Learning Energy-Based Models of High-Dimensional Data
Geoffry Hinton, University of Toronto
October 29, 2002
Many researchers have tried to model perception using belief networks based on directed acyclic graphs. The belief network is viewed as a stochastic generative model of the sensory data and perception consists of inferring plausible hidden causes for the observed sensory input. I shall argue that this is approach is probably misguided because of the difficulty of inferring posterior distributions in densely connected belief networks.
An alternative approach is to use layers of hidden units whose activities are a deterministic function of the the sensory inputs. The activities of the hidden units provide additive contributions to a global energy, E, and the probability of each sensory datavector is defined to be proportional to exp(-E). The problem of perceptual inference vanishes in deterministic networks, so perception is very fast once the network has been learned.

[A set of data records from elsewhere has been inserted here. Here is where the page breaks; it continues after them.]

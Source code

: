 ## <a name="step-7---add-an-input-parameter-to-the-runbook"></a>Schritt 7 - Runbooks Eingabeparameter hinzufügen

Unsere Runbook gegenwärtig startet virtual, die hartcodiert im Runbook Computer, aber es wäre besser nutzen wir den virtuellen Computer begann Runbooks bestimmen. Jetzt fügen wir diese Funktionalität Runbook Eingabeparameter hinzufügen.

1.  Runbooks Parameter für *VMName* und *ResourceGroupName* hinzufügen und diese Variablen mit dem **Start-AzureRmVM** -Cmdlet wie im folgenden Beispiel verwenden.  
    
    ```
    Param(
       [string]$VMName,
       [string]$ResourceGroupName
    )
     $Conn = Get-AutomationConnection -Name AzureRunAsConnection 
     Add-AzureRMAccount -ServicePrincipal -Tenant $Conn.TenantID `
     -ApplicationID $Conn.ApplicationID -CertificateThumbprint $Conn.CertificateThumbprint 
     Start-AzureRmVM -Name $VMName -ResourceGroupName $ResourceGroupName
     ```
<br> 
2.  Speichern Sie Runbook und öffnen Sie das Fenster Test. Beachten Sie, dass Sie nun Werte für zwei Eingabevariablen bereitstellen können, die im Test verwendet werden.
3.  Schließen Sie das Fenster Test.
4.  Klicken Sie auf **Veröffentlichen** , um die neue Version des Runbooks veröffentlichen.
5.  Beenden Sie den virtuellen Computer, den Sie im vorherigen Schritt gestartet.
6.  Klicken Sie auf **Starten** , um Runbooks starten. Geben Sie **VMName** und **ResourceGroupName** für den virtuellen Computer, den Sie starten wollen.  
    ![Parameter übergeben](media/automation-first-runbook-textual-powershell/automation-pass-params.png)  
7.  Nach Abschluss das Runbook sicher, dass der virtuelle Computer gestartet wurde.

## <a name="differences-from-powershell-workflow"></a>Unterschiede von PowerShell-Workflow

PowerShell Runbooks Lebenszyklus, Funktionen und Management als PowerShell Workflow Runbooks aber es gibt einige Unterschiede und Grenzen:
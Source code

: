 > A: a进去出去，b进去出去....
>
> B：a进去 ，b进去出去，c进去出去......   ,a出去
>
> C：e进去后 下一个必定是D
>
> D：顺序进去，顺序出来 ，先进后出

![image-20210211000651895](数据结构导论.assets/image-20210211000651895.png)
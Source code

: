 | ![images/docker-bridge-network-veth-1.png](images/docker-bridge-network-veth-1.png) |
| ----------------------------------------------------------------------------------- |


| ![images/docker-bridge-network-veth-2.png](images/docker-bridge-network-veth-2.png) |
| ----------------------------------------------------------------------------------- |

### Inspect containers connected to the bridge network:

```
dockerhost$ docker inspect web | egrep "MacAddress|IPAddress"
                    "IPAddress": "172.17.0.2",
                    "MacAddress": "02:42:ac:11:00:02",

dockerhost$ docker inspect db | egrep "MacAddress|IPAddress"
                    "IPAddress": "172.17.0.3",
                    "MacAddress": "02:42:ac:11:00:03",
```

The main difficulty of this approach is that maximum likelihood learning is very inefficient. Maximum likelihood adjusts the parameters to maximize the probability of the observed data given the model, but this requires the derivatives of an intractable normalization term. I shall show how this difficulty can be overcome by using a different objective function for learning. The parameters are adjusted to minimize the extent to which the data distribution is distorted when it is moved towards the distribution that the model believes in. This new objective function makes it possible to learn large energy-based models quickly.